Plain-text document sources
================

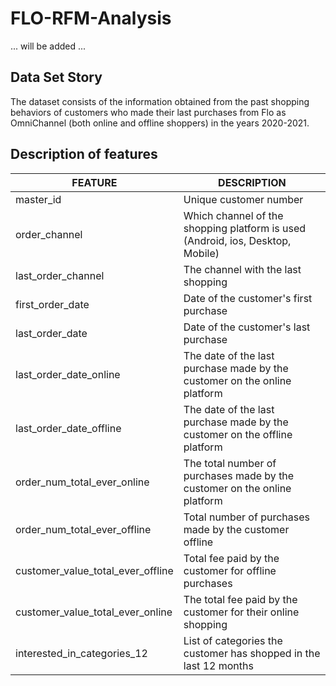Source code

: # FLO-RFM-Analysis


... will be added ...

## Data Set Story
The dataset consists of the information obtained from the past shopping behaviors of customers who made their last purchases from Flo as OmniChannel (both online and offline shoppers) in the years 2020-2021.

## Description of features
|**FEATURE**|**DESCRIPTION**|
|---|---|
|master_id|Unique customer number|
|order_channel|Which channel of the shopping platform is used (Android, ios, Desktop, Mobile)|
|last_order_channel|The channel with the last shopping|
|first_order_date|Date of the customer's first purchase|
|last_order_date|Date of the customer's last purchase|
|last_order_date_online|The date of the last purchase made by the customer on the online platform|
|last_order_date_offline|The date of the last purchase made by the customer on the offline platform|
|order_num_total_ever_online|The total number of purchases made by the customer on the online platform|
|order_num_total_ever_offline|Total number of purchases made by the customer offline|
|customer_value_total_ever_offline|Total fee paid by the customer for offline purchases|
|customer_value_total_ever_online|The total fee paid by the customer for their online shopping|
|interested_in_categories_12|List of categories the customer has shopped in the last 12 months|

================

• Work to complete
Give the data again exactly as written, with all pictures left out.

• Answer for the task
Source code

: # FLO-RFM-Analysis


... will be added ...

## Data Set Story
The dataset consists of the information obtained from the past shopping behaviors of customers who made their last purchases from Flo as OmniChannel (both online and offline shoppers) in the years 2020-2021.

## Description of features
|**FEATURE**|**DESCRIPTION**|
|---|---|
|master_id|Unique customer number|
|order_channel|Which channel of the shopping platform is used (Android, ios, Desktop, Mobile)|
|last_order_channel|The channel with the last shopping|
|first_order_date|Date of the customer's first purchase|
|last_order_date|Date of the customer's last purchase|
|last_order_date_online|The date of the last purchase made by the customer on the online platform|
|last_order_date_offline|The date of the last purchase made by the customer on the offline platform|
|order_num_total_ever_online|The total number of purchases made by the customer on the online platform|
|order_num_total_ever_offline|Total number of purchases made by the customer offline|
|customer_value_total_ever_offline|Total fee paid by the customer for offline purchases|
|customer_value_total_ever_online|The total fee paid by the customer for their online shopping|
|interested_in_categories_12|List of categories the customer has shopped in the last 12 months|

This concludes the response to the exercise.